Playing IT Fast and Loose

It’s been a long time since I’ve been at work from dusk ’til dawn. I not saying that I’m the reason we have such fabulous uptime, there are a lot of factors that play into it. We’ve got a well rounded NetOps team, we try to buy decent hardware, we work to keep everything backed up and we don’t screw with things when they are working. And we’ve been lucky for a long time.

It also helps that our business model doesn’t require selling things to the public or answering to many external “customers”. Which puts us in the interesting position where its almost okay if we are down for a day or two, as long as we can get things back to pretty close to where they were before they went down.
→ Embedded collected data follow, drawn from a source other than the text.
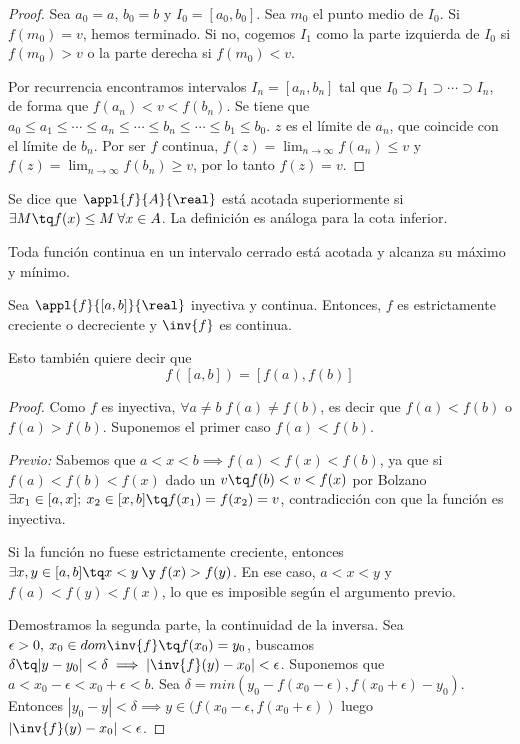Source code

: \documentclass[palatino, nochap]{apuntes}
\begin{document}
\begin{proof}
Sea $a_0=a$, $b_0=b$ y $I_0=[a_0, b_0]$. Sea $m_0$ el punto medio de $I_0$. Si $f(m_0)=v$, hemos terminado. Si no, cogemos $I_1$ como la parte izquierda de $I_0$ si $f(m_0) >v$ o la parte derecha si $f(m_0)<v$.

Por recurrencia encontramos intervalos $I_n=[a_n, b_n]$ tal que $I_0\supset I_1 \supset \cdots \supset I_n$, de forma que $f(a_n)<v<f(b_n)$. Se tiene que $a_0 \leq a_1 \leq \cdots \leq a_n \leq \cdots \leq b_n \leq \cdots \leq b_1 \leq b_0$. $z$ es el límite de $a_n$, que coincide con el límite de $b_n$. Por ser $f$ continua, $f(z)=\lim_{n\to\infty}f(a_n) \leq v$ y $f(z)=\lim_{n\to\infty}f(b_n) \geq v$, por lo tanto $f(z)=v$.
\end{proof}

\begin{defn}
Se dice que $\appl{f}{A}{\real}$ está acotada superiormente si $\exists M \tq f(x)\leq M \: \forall x\in A$. La definición es análoga para la cota inferior.
\end{defn}

\begin{theorem}
\label{thmWeierstrass}
Toda función continua en un intervalo cerrado está acotada y alcanza su máximo y mínimo.
\end{theorem}

\begin{theorem}
Sea $\appl{f}{[a,b]}{\real}$ inyectiva y continua. Entonces, $f$ es estrictamente creciente o decreciente y $\inv{f}$ es continua.
\end{theorem}

\begin{remark}
Esto también quiere decir que\[f([a,b])=[f(a),f(b)]\]
\end{remark}

\begin{proof}
Como $f$ es inyectiva, $\forall a\neq b \; f(a)\neq f(b)$, es decir que $f(a)<f(b)$ o $f(a)>f(b)$. Suponemos el primer caso $f(a)<f(b)$.

\textit{Previo:} Sabemos que $a<x<b \implies f(a)<f(x)<f(b)$, ya que si $f(a)<f(b)<f(x)$ dado un $v\tq f(b)<v<f(x)$ por Bolzano $\exists x_1\in [a,x];\: x_2\in [x,b] \tq f(x_1)=f(x_2)=v$, contradicción con que la función es inyectiva.

Si la función no fuese estrictamente creciente, entonces $\exists x,y \in [a,b] \tq x<y \:\y\: f(x)>f(y)$. En ese caso, $a<x<y$ y $f(a)<f(y)<f(x)$, lo que es imposible según el argumento previo.

Demostramos la segunda parte, la continuidad de la inversa. Sea $\epsilon >0, \:x_0\in dom \inv{f} \tq f(x_0)=y_0$, buscamos $\delta \tq |y-y_0|<\delta \implies |\inv{f}(y)-x_0|<\epsilon$. Suponemos que $a<x_0-\epsilon < x_0+\epsilon < b$. Sea $\delta=min(y_0-f(x_0-\epsilon), f(x_0+\epsilon)-y_0)$. Entonces $|y_0-y|<\delta \implies y\in (f(x_0-\epsilon, f(x_0+\epsilon))$ luego $|\inv{f}(y)-x_0|<\epsilon$.
\end{proof}
\end{document}

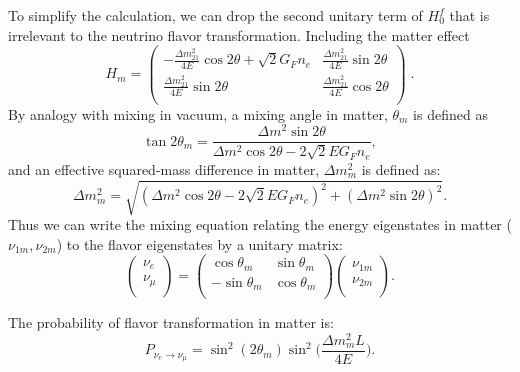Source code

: To simplify the calculation, we can drop the second unitary term of $H^f_0$ that is irrelevant to the neutrino flavor transformation. Including the matter effect
\begin{equation}\label{eq:Hm}
	H_m = \begin{pmatrix}
		-\frac{\Delta m_{21}^2}{4E}\cos 2\theta+\sqrt 2G_Fn_e & \frac{\Delta m_{21}^2}{4E}\sin 2\theta\\
		\frac{\Delta m_{21}^2}{4E}\sin 2\theta &\frac{\Delta m_{21}^2}{4E}\cos 2\theta\\
	\end{pmatrix} \; .
\end{equation}
By analogy with mixing in vacuum, a mixing angle in matter, $\theta_m$ is defined as
\begin{equation}\label{eq:thetaM}
	\tan 2\theta_m = \frac{\Delta m^2\sin2\theta}{\Delta m^2\cos2\theta-2\sqrt 2E G_Fn_e},
\end{equation}
and an effective squared-mass difference in matter, $\Delta m^2_m$ is defined as:
\begin{equation}
	\Delta m^2_m = \sqrt{(\Delta m^2\cos2\theta - 2\sqrt 2EG_Fn_e)^2+(\Delta m^2\sin2\theta)^2}.
\end{equation}
Thus we can write the mixing equation relating the energy eigenstates in matter ($\nu_{1m},\nu_{2m}$) to the flavor eigenstates by a unitary matrix:
\begin{equation}\label{eq:matter_mixing}
	\begin{pmatrix}
		\nu_e\\
		\nu_\mu\\
	\end{pmatrix}
	= \begin{pmatrix}
		\cos\theta_m & \sin\theta_m\\
		-\sin\theta_m & \cos\theta_m \\
	\end{pmatrix}
	\begin{pmatrix}
		\nu_{1m}\\
		\nu_{2m}\\
	\end{pmatrix}.
\end{equation}

The probability of flavor transformation in matter is:
\begin{equation}
	P_{\nu_e\to\nu_{\mu}}=\sin^2(2\theta_m)\sin^2\Big(\frac{\Delta m_m^2L}{4E}\Big).
\end{equation}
That also sets up to make some very interesting decisions come budget time. They aren’t necessarily “wrong”, but they can end up being awkward at times.

For example, we’ve been working over the last two years to virtualize our infrastructure. This makes lots of sense for us – our office space requirements are shrinking and our servers aren’t heavily utilized individually, yet we tend to need lots of individual servers due to our line of business. When our virtualization project finally got rolling, we opted to us a small array of SAN devices from Lefthand (now HP). We’ve always used Compaq/HP equipment, we’ve been very happy with the dependability of the physical hardware. Hard drives are considered consumables and we do expect failures of those from time to time, but whole systems really biting the dust? Not so much.

Because of all the factors I’ve mentioned, we made the decision to NOT mirror our SAN array. Or do any network RAID. (That’s right, you can pause for a moment while the IT gods strike me down.) We opted for using all the space we could for data and weighed that against the odds of a failure that would destroyed the data on a SAN, rendering entire RAID 0 array useless.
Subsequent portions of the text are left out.